Key Details of Brexit Deal
- The conundrum was how to prevent the frontier becoming a backdoor into the EU’s single market without erecting checkpoints that could undermine the 1998 Good Friday Agreement, which ended decades of conflict in the province.
- The agreement will keep Northern Ireland in the U.K. customs area, but all EU rules will apply to goods arriving there in this complex system.
- There will be no customs checks on the island of Ireland — they will be done in ports on mainland Britain.
- For goods crossing from Great Britain to Northern Ireland that are deemed to be staying there, no EU tariffs will apply.
- No EU tariffs would be paid on personal goods carried by travelers across the Irish frontier and for a second category of exempted goods that can only be for immediate consumption, rather than subsequent processing.

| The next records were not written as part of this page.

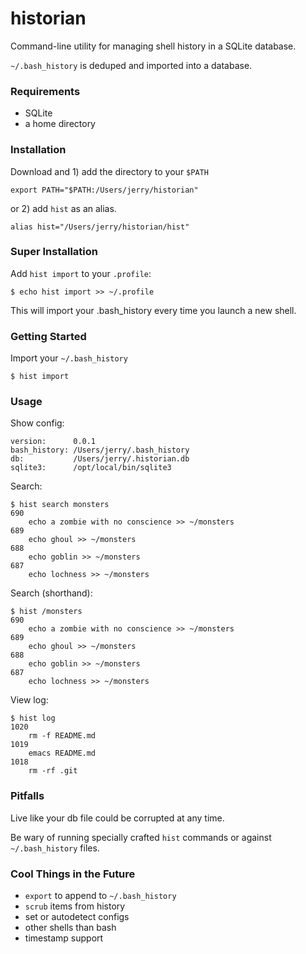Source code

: historian
=========

Command-line utility for managing shell history in a SQLite database.

`~/.bash_history` is deduped and imported into a database.

### Requirements

* SQLite
* a home directory

### Installation

Download and 1) add the directory to your `$PATH`

    export PATH="$PATH:/Users/jerry/historian"

or 2) add `hist` as an alias.

    alias hist="/Users/jerry/historian/hist"

### Super Installation

Add `hist import` to your `.profile`:

    $ echo hist import >> ~/.profile

This will import your .bash_history every time you launch a new shell.

### Getting Started

Import your `~/.bash_history`

    $ hist import

### Usage

Show config:

    version:      0.0.1
    bash_history: /Users/jerry/.bash_history
    db:           /Users/jerry/.historian.db
    sqlite3:      /opt/local/bin/sqlite3

Search:

    $ hist search monsters
    690
        echo a zombie with no conscience >> ~/monsters
    689
        echo ghoul >> ~/monsters
    688
        echo goblin >> ~/monsters
    687
        echo lochness >> ~/monsters

Search (shorthand):

    $ hist /monsters
    690
        echo a zombie with no conscience >> ~/monsters
    689
        echo ghoul >> ~/monsters
    688
        echo goblin >> ~/monsters
    687
        echo lochness >> ~/monsters

View log:

    $ hist log
    1020
        rm -f README.md
    1019
        emacs README.md
    1018
        rm -rf .git

### Pitfalls

Live like your db file could be corrupted at any time.

Be wary of running specially crafted `hist` commands or against
`~/.bash_history` files.

### Cool Things in the Future

* `export` to append to `~/.bash_history`
* `scrub` items from history
* set or autodetect configs
* other shells than bash
* timestamp support

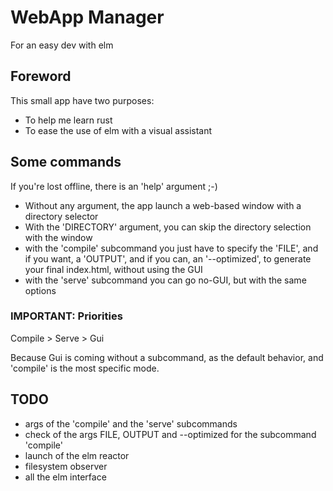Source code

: # WebApp Manager

For an easy dev with elm

## Foreword

This small app have two purposes:

* To help me learn rust
* To ease the use of elm with a visual assistant

## Some commands

If you're lost offline, there is an 'help' argument ;-)

* Without any argument, the app launch a web-based window with a directory selector
* With the 'DIRECTORY' argument, you can skip the directory selection with the window
* with the 'compile' subcommand you just have to specify the 'FILE', and if you want, a 'OUTPUT', and if you can, an '--optimized', to generate your final index.html, without using the GUI
* with the 'serve' subcommand you can go no-GUI, but with the same options

### IMPORTANT: Priorities

Compile > Serve > Gui

Because Gui is coming without a subcommand, as the default behavior, and 'compile' is the most specific mode.

## TODO

* args of the 'compile' and the 'serve' subcommands
* check of the args FILE, OUTPUT and --optimized for the subcommand 'compile'
* launch of the elm reactor
* filesystem observer
* all the elm interface
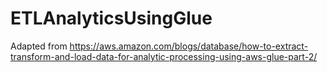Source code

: # ETLAnalyticsUsingGlue
Adapted from https://aws.amazon.com/blogs/database/how-to-extract-transform-and-load-data-for-analytic-processing-using-aws-glue-part-2/
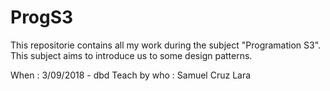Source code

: # ProgS3

This repositorie contains all my work during the subject "Programation S3". This subject aims to introduce us to some design patterns.

When : 3/09/2018 - dbd
Teach by who : Samuel Cruz Lara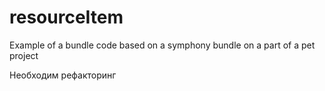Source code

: # resourceItem
Example of a bundle code based on a symphony bundle on a part of a pet project

Необходим рефакторинг
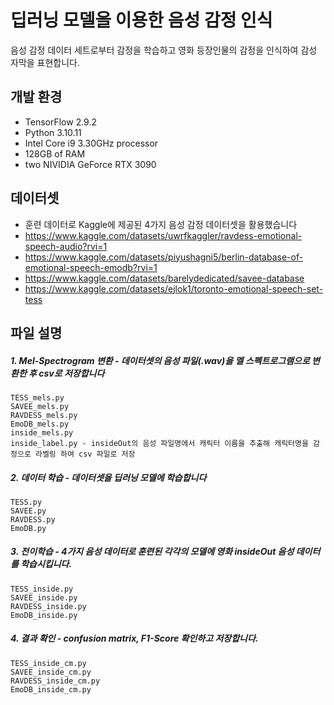 # 딥러닝 모델을 이용한 음성 감정 인식
음성 감정 데이터 세트로부터 감정을 학습하고 영화 등장인물의 감정을 인식하여 감성 자막을 표현합니다.


## 개발 환경
- TensorFlow 2.9.2
- Python 3.10.11
- Intel Core i9 3.30GHz processor
- 128GB of RAM
- two NIVIDIA GeForce RTX 3090

## 데이터셋
  - 훈련 데이터로 Kaggle에 제공된 4가지 음성 감정 데이터셋을 활용했습니다
  - https://www.kaggle.com/datasets/uwrfkaggler/ravdess-emotional-speech-audio?rvi=1
  - https://www.kaggle.com/datasets/piyushagni5/berlin-database-of-emotional-speech-emodb?rvi=1
  - https://www.kaggle.com/datasets/barelydedicated/savee-database
  - https://www.kaggle.com/datasets/ejlok1/toronto-emotional-speech-set-tess

## 파일 설명
##### 1. Mel-Spectrogram 변환 - 데이터셋의 음성 파일(.wav)을 멜 스펙트로그램으로 변환한 후 csv로 저장합니다
	TESS_mels.py
	SAVEE_mels.py
	RAVDESS_mels.py
	EmoDB_mels.py
	inside_mels.py
	inside_label.py - insideOut의 음성 파일명에서 캐릭터 이름을 추출해 캐릭터명을 감정으로 라벨링 하여 csv 파일로 저장

##### 2. 데이터 학습 - 데이터셋을 딥러닝 모델에 학습합니다
	TESS.py
	SAVEE.py
	RAVDESS.py
	EmoDB.py

##### 3. 전이학습 - 4가지 음성 데이터로 훈련된 각각의 모델에 영화 insideOut 음성 데이터를 학습시킵니다.
	TESS_inside.py
	SAVEE_inside.py
	RAVDESS_inside.py
	EmoDB_inside.py

##### 4. 결과 확인 - confusion matrix, F1-Score 확인하고 저장합니다.
	TESS_inside_cm.py
	SAVEE_inside_cm.py
	RAVDESS_inside_cm.py
	EmoDB_inside_cm.py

- As long as the goods do not cross to Ireland and the EU’s single market, only UK customs tariffs will apply.
- The agreement scraps the “backstop”, a mechanism envisaged earlier that was designed to prevent a hard border being introduced on the island of Ireland, and would have bound at least parts of Britain to some EU rules.
- The Northern Irish assembly will have to give consent after Brexit for the region’s continued alignment with the EU regulatory regime every four years.
- But there will be no executive veto option by the Democratic Unionist Party, as originally envisaged. Instead, it will require a simple majority agreement.
- The UK and the EU aim to establish an ambitious and wide-ranging free trade agreement — these talks will form the second stage of EU-UK talks.
Concerns
- Britain PM Boris Johnson must now secure approval for the agreement in an extraordinary session of Parliament, which would pave the way for an orderly departure on October 31, 2019.
- Northern Ireland‘s Democratic Unionist Party (DUP) has announced it will not support Boris Johnson’s current Brexit plan, saying that it is not in Northern Ireland’s interests.
- The statement was seen as a major setback for Johnson, who would most likely need the support of his DUP allies in parliament for approval of the agreement.